◆ **Supplied material**
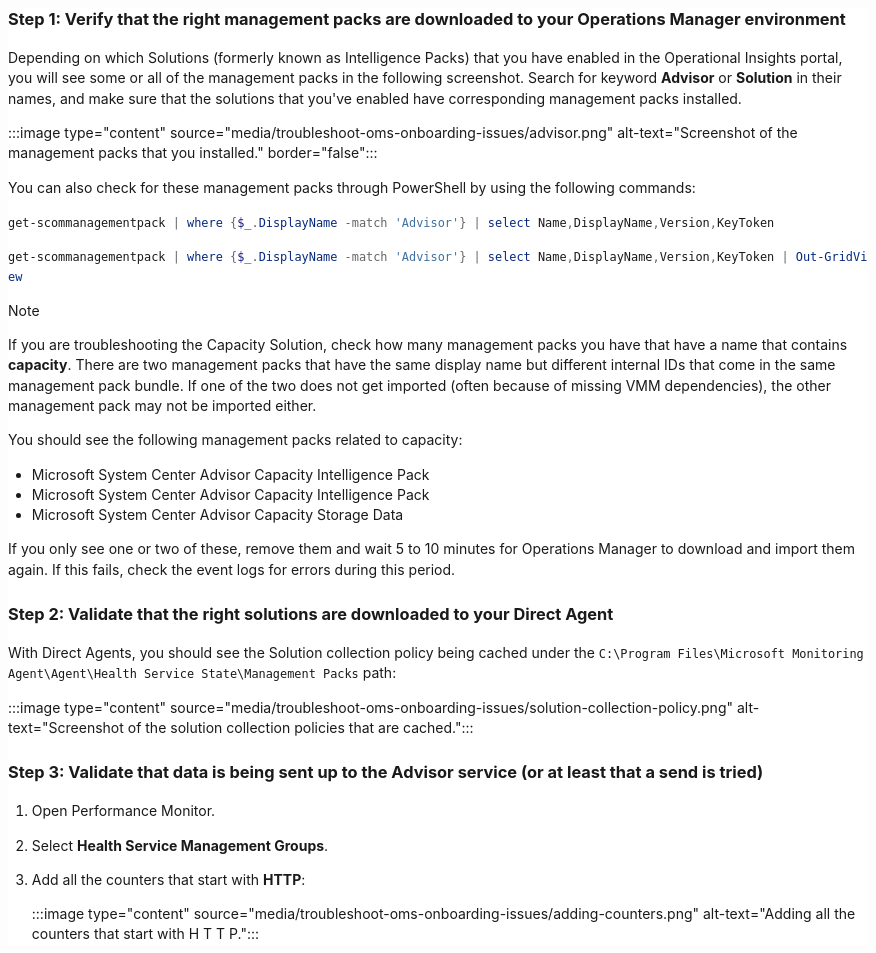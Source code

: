 ### Step 1: Verify that the right management packs are downloaded to your Operations Manager environment

Depending on which Solutions (formerly known as Intelligence Packs) that you have enabled in the Operational Insights portal, you will see some or all of the management packs in the following screenshot. Search for keyword **Advisor** or **Solution** in their names, and make sure that the solutions that you've enabled have corresponding management packs installed.

:::image type="content" source="media/troubleshoot-oms-onboarding-issues/advisor.png" alt-text="Screenshot of the management packs that you installed." border="false":::

You can also check for these management packs through PowerShell by using the following commands:

```powershell
get-scommanagementpack | where {$_.DisplayName -match 'Advisor'} | select Name,DisplayName,Version,KeyToken
```

```powershell
get-scommanagementpack | where {$_.DisplayName -match 'Advisor'} | select Name,DisplayName,Version,KeyToken | Out-GridView
```

> [!NOTE]
> If you are troubleshooting the Capacity Solution, check how many management packs you have that have a name that contains **capacity**. There are two management packs that have the same display name but different internal IDs that come in the same management pack bundle. If one of the two does not get imported (often because of missing VMM dependencies), the other management pack may not be imported either.

You should see the following management packs related to capacity:

- Microsoft System Center Advisor Capacity Intelligence Pack
- Microsoft System Center Advisor Capacity Intelligence Pack
- Microsoft System Center Advisor Capacity Storage Data

If you only see one or two of these, remove them and wait 5 to 10 minutes for Operations Manager to download and import them again. If this fails, check the event logs for errors during this period.

### Step 2: Validate that the right solutions are downloaded to your Direct Agent

With Direct Agents, you should see the Solution collection policy being cached under the `C:\Program Files\Microsoft Monitoring Agent\Agent\Health Service State\Management Packs` path:

:::image type="content" source="media/troubleshoot-oms-onboarding-issues/solution-collection-policy.png" alt-text="Screenshot of the solution collection policies that are cached.":::

### Step 3: Validate that data is being sent up to the Advisor service (or at least that a send is tried)

1. Open Performance Monitor.
2. Select **Health Service Management Groups**.
3. Add all the counters that start with **HTTP**:

   :::image type="content" source="media/troubleshoot-oms-onboarding-issues/adding-counters.png" alt-text="Adding all the counters that start with H T T P.":::

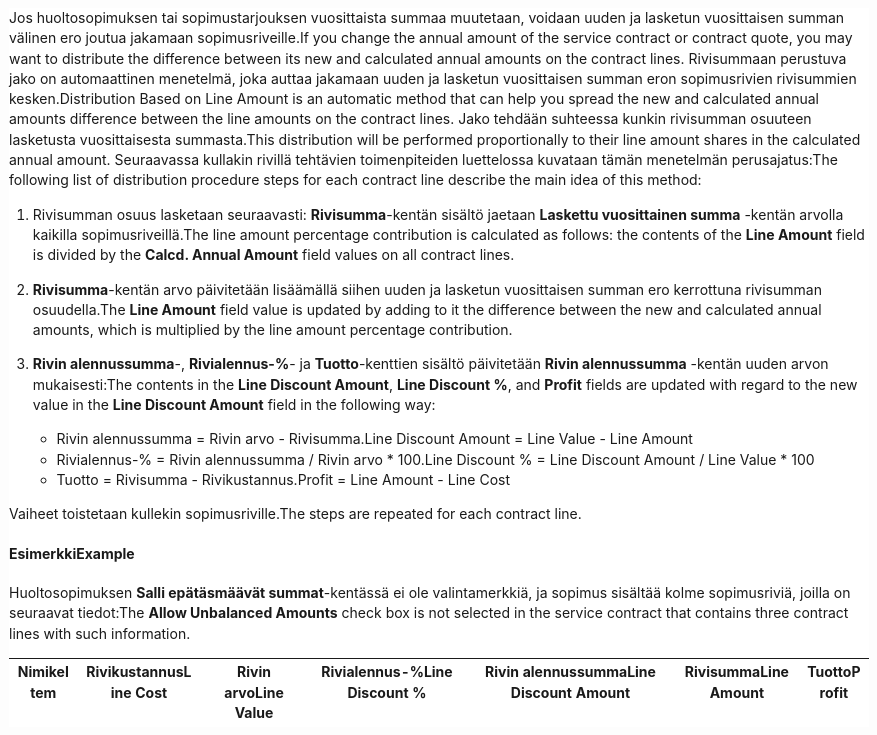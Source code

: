 <span data-ttu-id="a0d2c-210">Jos huoltosopimuksen tai sopimustarjouksen vuosittaista summaa muutetaan, voidaan uuden ja lasketun vuosittaisen summan välinen ero joutua jakamaan sopimusriveille.</span><span class="sxs-lookup"><span data-stu-id="a0d2c-210">If you change the annual amount of the service contract or contract quote, you may want to distribute the difference between its new and calculated annual amounts on the contract lines.</span></span> <span data-ttu-id="a0d2c-211">Rivisummaan perustuva jako on automaattinen menetelmä, joka auttaa jakamaan uuden ja lasketun vuosittaisen summan eron sopimusrivien rivisummien kesken.</span><span class="sxs-lookup"><span data-stu-id="a0d2c-211">Distribution Based on Line Amount is an automatic method that can help you spread the new and calculated annual amounts difference between the line amounts on the contract lines.</span></span> <span data-ttu-id="a0d2c-212">Jako tehdään suhteessa kunkin rivisumman osuuteen lasketusta vuosittaisesta summasta.</span><span class="sxs-lookup"><span data-stu-id="a0d2c-212">This distribution will be performed proportionally to their line amount shares in the calculated annual amount.</span></span> <span data-ttu-id="a0d2c-213">Seuraavassa kullakin rivillä tehtävien toimenpiteiden luettelossa kuvataan tämän menetelmän perusajatus:</span><span class="sxs-lookup"><span data-stu-id="a0d2c-213">The following list of distribution procedure steps for each contract line describe the main idea of this method:</span></span>  

1. <span data-ttu-id="a0d2c-214">Rivisumman osuus lasketaan seuraavasti: **Rivisumma**-kentän sisältö jaetaan **Laskettu vuosittainen summa** -kentän arvolla kaikilla sopimusriveillä.</span><span class="sxs-lookup"><span data-stu-id="a0d2c-214">The line amount percentage contribution is calculated as follows: the contents of the **Line Amount** field is divided by the **Calcd. Annual Amount** field values on all contract lines.</span></span>  
2. <span data-ttu-id="a0d2c-215">**Rivisumma**-kentän arvo päivitetään lisäämällä siihen uuden ja lasketun vuosittaisen summan ero kerrottuna rivisumman osuudella.</span><span class="sxs-lookup"><span data-stu-id="a0d2c-215">The **Line Amount** field value is updated by adding to it the difference between the new and calculated annual amounts, which is multiplied by the line amount percentage contribution.</span></span>  
3. <span data-ttu-id="a0d2c-216">**Rivin alennussumma**-, **Rivialennus-%**- ja **Tuotto**-kenttien sisältö päivitetään **Rivin alennussumma** -kentän uuden arvon mukaisesti:</span><span class="sxs-lookup"><span data-stu-id="a0d2c-216">The contents in the **Line Discount Amount**, **Line Discount %**, and **Profit** fields are updated with regard to the new value in the **Line Discount Amount** field in the following way:</span></span>  

    * <span data-ttu-id="a0d2c-217">Rivin alennussumma = Rivin arvo - Rivisumma.</span><span class="sxs-lookup"><span data-stu-id="a0d2c-217">Line Discount Amount = Line Value - Line Amount</span></span>  
    * <span data-ttu-id="a0d2c-218">Rivialennus-% = Rivin alennussumma / Rivin arvo \* 100.</span><span class="sxs-lookup"><span data-stu-id="a0d2c-218">Line Discount % = Line Discount Amount / Line Value \* 100</span></span>  
    * <span data-ttu-id="a0d2c-219">Tuotto = Rivisumma - Rivikustannus.</span><span class="sxs-lookup"><span data-stu-id="a0d2c-219">Profit = Line Amount - Line Cost</span></span>  

<span data-ttu-id="a0d2c-220">Vaiheet toistetaan kullekin sopimusriville.</span><span class="sxs-lookup"><span data-stu-id="a0d2c-220">The steps are repeated for each contract line.</span></span>  

#### <a name="example"></a><span data-ttu-id="a0d2c-221">Esimerkki</span><span class="sxs-lookup"><span data-stu-id="a0d2c-221">Example</span></span>  
<span data-ttu-id="a0d2c-222">Huoltosopimuksen **Salli epätäsmäävät summat**-kentässä ei ole valintamerkkiä, ja sopimus sisältää kolme sopimusriviä, joilla on seuraavat tiedot:</span><span class="sxs-lookup"><span data-stu-id="a0d2c-222">The **Allow Unbalanced Amounts** check box is not selected in the service contract that contains three contract lines with such information.</span></span>  

|<span data-ttu-id="a0d2c-223">Nimike</span><span class="sxs-lookup"><span data-stu-id="a0d2c-223">Item</span></span>|<span data-ttu-id="a0d2c-224">Rivikustannus</span><span class="sxs-lookup"><span data-stu-id="a0d2c-224">Line Cost</span></span>|<span data-ttu-id="a0d2c-225">Rivin arvo</span><span class="sxs-lookup"><span data-stu-id="a0d2c-225">Line Value</span></span>|<span data-ttu-id="a0d2c-226">Rivialennus-%</span><span class="sxs-lookup"><span data-stu-id="a0d2c-226">Line Discount %</span></span>|<span data-ttu-id="a0d2c-227">Rivin alennussumma</span><span class="sxs-lookup"><span data-stu-id="a0d2c-227">Line Discount Amount</span></span>|<span data-ttu-id="a0d2c-228">Rivisumma</span><span class="sxs-lookup"><span data-stu-id="a0d2c-228">Line Amount</span></span>|<span data-ttu-id="a0d2c-229">Tuotto</span><span class="sxs-lookup"><span data-stu-id="a0d2c-229">Profit</span></span>|  
|----------|---------------|----------------|---------------------|--------------------------|-----------------|------------|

◆ **What to work on**
Your answer must be a single number: the count of lines above that contain the string "issues".

◆ **Result of the exercise**
3